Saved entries
================

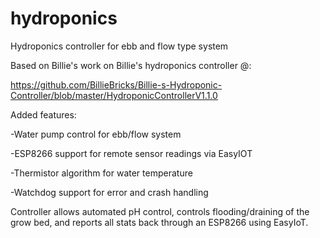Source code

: # hydroponics
Hydroponics controller for ebb and flow type system

Based on Billie's work on Billie's hydroponics controller @:

https://github.com/BillieBricks/Billie-s-Hydroponic-Controller/blob/master/HydroponicControllerV1.1.0

Added features:  

-Water pump control for ebb/flow system

-ESP8266 support for remote sensor readings via EasyIOT

-Thermistor algorithm for water temperature

-Watchdog support for error and crash handling

Controller allows automated pH control, controls flooding/draining of the grow bed,
and reports all stats back through an ESP8266 using EasyIoT.
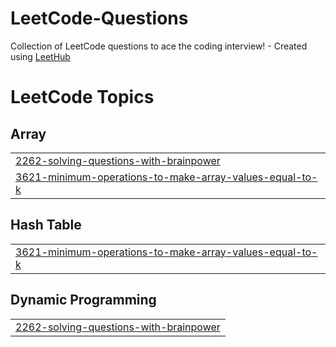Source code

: # LeetCode-Questions
Collection of LeetCode questions to ace the coding interview! - Created using [LeetHub](https://github.com/QasimWani/LeetHub)

<!---LeetCode Topics Start-->
# LeetCode Topics
## Array
|  |
| ------- |
| [2262-solving-questions-with-brainpower](https://github.com/0xp0tato/LeetCode-Questions/tree/master/2262-solving-questions-with-brainpower) |
| [3621-minimum-operations-to-make-array-values-equal-to-k](https://github.com/0xp0tato/LeetCode-Questions/tree/master/3621-minimum-operations-to-make-array-values-equal-to-k) |
## Hash Table
|  |
| ------- |
| [3621-minimum-operations-to-make-array-values-equal-to-k](https://github.com/0xp0tato/LeetCode-Questions/tree/master/3621-minimum-operations-to-make-array-values-equal-to-k) |
## Dynamic Programming
|  |
| ------- |
| [2262-solving-questions-with-brainpower](https://github.com/0xp0tato/LeetCode-Questions/tree/master/2262-solving-questions-with-brainpower) |
<!---LeetCode Topics End-->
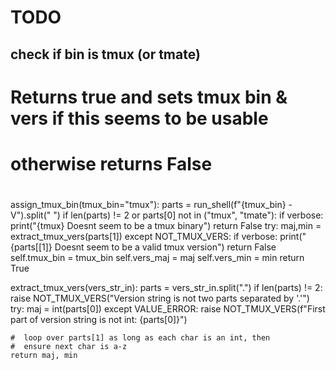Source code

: # TODO

## check if bin is tmux (or tmate)

#
#  Returns true and sets tmux bin & vers if this seems to be usable
#  otherwise returns False
#
assign_tmux_bin(tmux_bin="tmux"):
    parts = run_shell(f"{tmux_bin} -V").split(" ")
    if len(parts) != 2 or parts[0] not in ("tmux", "tmate"):
        if verbose:
            print("{tmux} Doesnt seem to be a tmux binary")
        return False
    try:
        maj,min = extract_tmux_vers(parts[1])
    except NOT_TMUX_VERS:
        if verbose:
            print("{parts[[1]} Doesnt seem to be a valid tmux version")
        return False
    self.tmux_bin = tmux_bin
    self.vers_maj = maj
    self.vers_min = min
    return True

extract_tmux_vers(vers_str_in):
    parts = vers_str_in.split(".")
    if len(parts) != 2:
        raise NOT_TMUX_VERS("Version string is not two parts separated by '.'")
    try:
        maj = int(parts[0])
    except VALUE_ERROR:
        raise NOT_TMUX_VERS(f"First part of version string is not int: {parts[0]}")

    #  loop over parts[1] as long as each char is an int, then
    #  ensure next char is a-z
    return maj, min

================

With "Doesnt" as the string to match, show every line of the entries above that has it.

            print("{tmux} Doesnt seem to be a tmux binary")
            print("{parts[[1]} Doesnt seem to be a valid tmux version")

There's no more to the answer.